Fire History and Ecology

Repeated surface fires cause a sequence of overlapping wounds.
Repeated surface fires cause a sequence of overlapping wounds. The heat-killed wood tissues extend into the annual rings, which can be dated to the calendar year, as shown in this tree cross-section from Bandelier National Monument.

Fire is a keystone process in most forest ecosystems in the American West. As land managers grapple with the complexity of issues accompanying ecosystem restoration and management, fire histories can help them understand natural fire regimes and how they affected and maintained wildland ecosystems before Europeans settled the region (Allen 2002b).

Working with collaborators Tom Swetnam of the University of Arizona Laboratory of Tree-Ring Research, Scott Anderson of Northern Arizona University, and others, USGS scientist Craig Allen has been developing landscape-level fire histories in the Jemez and Sangre de Cristo Mountains of northern New Mexico (Allen 2002a). These histories are compiled using charcoal deposits from bogs, historic fire suppression records, and tree-ring reconstructions of fire and precipitation. Allen also conducts collaborative research on the ecology of modern fires, including follow-up studies on the effects of the 1977 La Mesa Fire (Allen 1996) and ongoing work on tree growth, nitrogen-cycle/fire interactions, and fire effects on elk and Mexican spotted owls.

Charcoal sediments from a 5 m core collected from Alamo Bog in the central Jemez Mountains indicate essentially continuous fire activity dating back almost 9,000 years. Charcoal is absent in the top 25 cm of the core, which represents the years since about 1880. This is the biggest fire gap in this long charcoal record (Brunner-Jass 1999). Similar charcoal records are now being developed from other bog and lake sites in the southern Rocky Mountains.
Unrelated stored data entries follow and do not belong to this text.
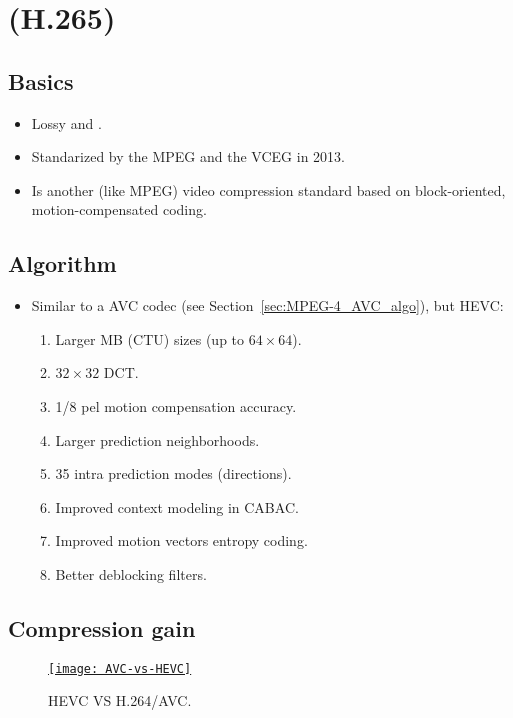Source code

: \chapter{ (H.265)}
\label{cha:HEVC}

\section{Basics}
\begin{itemize}
\item Lossy and  \cite{wikipedia_HEVC}.
\item Standarized by the \gls{MPEG} and the \gls{VCEG} in 2013.
\item Is another (like \gls{MPEG}) video compression standard based on
  block-oriented, motion-compensated coding.
\end{itemize}

\section{Algorithm}
\label{sec:HEVC_algo}
\begin{itemize}
\item Similar to a \gls{AVC} codec (see Section~\ref{sec:MPEG-4_AVC_algo}),
  but \gls{HEVC}:
\begin{enumerate}
\item Larger MB (\gls{CTU}) sizes (up to $64\times 64$).
\item $32\times 32$ \gls{DCT}.
\item 1/8 pel motion compensation accuracy.
\item Larger prediction neighborhoods.
\item 35 intra prediction modes (directions).
\item Improved context modeling in \gls{CABAC}.
\item Improved motion vectors entropy coding.
\item Better deblocking filters.
\end{enumerate}
\end{itemize}

\section{Compression gain}

\begin{figure}[H]
  \vspace{+2ex}
  \centering
  \href{https://www.epiphan.com/blog/h264-vs-h265/}{\texttt{[image: AVC-vs-HEVC]}}
  \caption{\gls{HEVC} VS H.264/\gls{AVC}.}
  \label{fig:HEVC_vs_AVC}
\end{figure}

\begin{center}
\end{center}
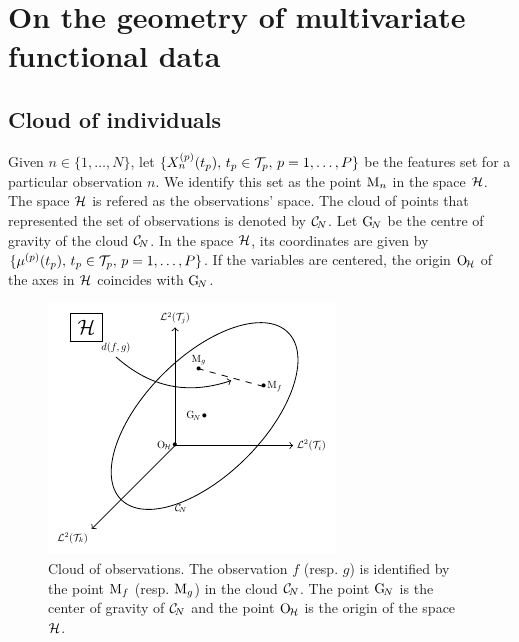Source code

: \section{On the geometry of multivariate functional data} %
\label{sec:geometric_point_of_view_mfpca}

\subsection{Cloud of individuals} %
\label{sub:cloud_of_individuals}

Given $n \in \{1, \dots, N\}$, let $\{X_n^{(p)}(t_p),\,t_p \in \mathcal{T}_{p},\,p = 1, \dots, P\}$ be the features set for a particular observation $n$. We identify this set as the point $\mathrm{M}_n$ in the space $\mathcal{H}$. The space $\mathcal{H}$ is refered as the observations' space. The cloud of points that represented the set of observations is denoted by $\mathcal{C}_{\!N}$. Let $\mathrm{G}_{\!N}$ be the centre of gravity of the cloud $\mathcal{C}_{\!N}$. In the space $\mathcal{H}$, its coordinates are given by $\{\mu^{(p)}(t_p),\,t_p \in \mathcal{T}_{p},\,p = 1, \dots, P\}$. If the variables are centered, the origin $\mathrm{O}_{\!\mathcal{H}}$ of the axes in $\mathcal{H}$ coincides with $\mathrm{G}_{\!N}$.

\begin{figure}
    \centering
    \includegraphics[scale=1.2]{figures/cloud_obs.pdf}
    \caption{Cloud of observations. The observation $f$ (resp. $g$) is identified by the point $\mathrm{M}_f$ (resp. $\mathrm{M}_g$) in the cloud $\mathcal{C}_{\!N}$. The point $\mathrm{G}_{\!N}$ is the center of gravity of $\mathcal{C}_{\!N}$ and the point $\mathrm{O}_{\!\mathcal{H}}$ is the origin of the space $\mathcal{H}$.}
    \label{fig:cloud_obs}
\end{figure}

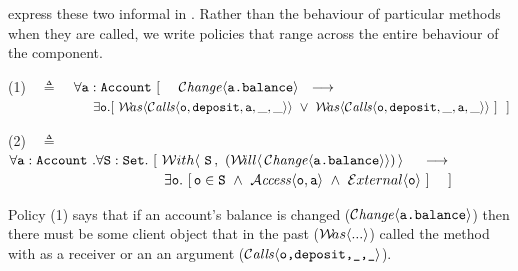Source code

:  express these two informal  %
in \Chainmail.  Rather than %
 the behaviour of particular methods when they are called, we
write policies 
{}  that range across the entire behaviour of the
component.
\vspace{.2cm}


(1)\ \  $\triangleq$\ \ $\forall \prg{a}:\prg{Account}\ [\ \ \ \  \Changes{\prg{a.balance}}  \ \    
    \longrightarrow \ \    \hfill$ \\
  $\strut \hspace{2.3cm} 
 \exists \prg{o}. [\  \Past{\Calls{\prg{o},\prg{deposit},\prg{a},\_,\_}}\ \vee\  \Past{\Calls{\prg{o},\prg{deposit},\_,\prg{a},\_}} \ ] \ \ ] \hfill $

\vspace{.4cm}

    (2)\ \  $\triangleq$\ \ $\forall \prg{a}:\prg{Account}\ .\forall \prg{S}:\prg{Set}.\ [  \ \Using{(\Future{\,\Changes{\prg{a.balance}}})\,}{\prg{S}\,}\ \ \   \
    \longrightarrow$ \\
 $\strut \hspace{3.9cm} \hfill \exists \prg{o}.\ [\, \prg{o}\in \prg{S}\ \wedge \ \CanAccess{\prg{o}}{\prg{a}}\ \wedge  \  \External{\prg{o}}  \ ] \ \ \ \ ]$

\vspace{.2cm}

{}
 
Policy (1) %
says that if   an account's balance is changed
($\Changes{\prg{a.balance}}$)
then there must be some client object \prg{o}
that in the past (${\Past{...}}$) called the  method with  as a receiver or an an argument ($\Calls{\prg{o,deposit,\_,\_}}$).
{}
{}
About 5,200 historic fires have been mapped in the Jemez Mountains for the period 1909-1996 from administrative records of local land-management agencies. Records show that lightning caused 75 percent of these recorded fires. The high frequency of lightning ignitions leaves climate and fuel conditions as the main drivers of fire dynamics in the Southwest (Allen 2002b).

Thousands of fire scars from more than 600 dated tree-ring samples show that, prior to about AD 1900, intervals between surface fires ranged from 5 to 25 years across much of the Jemez Mountains (Allen et al. 1998). Although variation in past fire regimes depended upon local conditions, fire activity commonly occurred over extensive areas. Major fire years were clearly associated with drought conditions, while wet periods recorded little fire activity.

View looking northwest at the Cerro Grande Fire, May 10, 2000, as it burned toward Los Alamos, NM.
View looking northwest at the Cerro Grande Fire, May 10, 2000, as it burned toward Los Alamos, NM.

Scientific characterizations of fire histories and associated vegetation changes from the Jemez Mountains are being used to support restoration of less hazardous and more sustainable ecological conditions in the forests of this region (Allen et al. 2002). Nearby land managers using this information for forest thinning and prescribed burning projects include the National Park Service, Los Alamos National Laboratory, USDA Forest Service, Valles Caldera National Preserve, Bureau of Land Management, Los Alamos County, and the City of Santa Fe, as well as a number of Native American pueblos. In addition, this fire history research has helped provide impetus to the ongoing establishment of the Jemez Mountains as one locus for the national Fire Learning Network coordinated by The Nature Conservancy.Abrupt declines in fire frequency occurred throughout the Jemez Mountains in the late 1800s, likely due to overgrazing-induced suppression of surface fires as livestock ate the grassy surface fuels. After 1910, active fire suppression began in earnest, and nearly a century of suppression has led to landscape-wide buildups of woody fuels. As a result, the frequency and severity of wildfire activity has been escalating. In particular, the size of stand-replacing crown fires has increased markedly in most forest types. The prevalence of drought conditions across the Southwest since 1996 has exacerbated the severity of recent fires.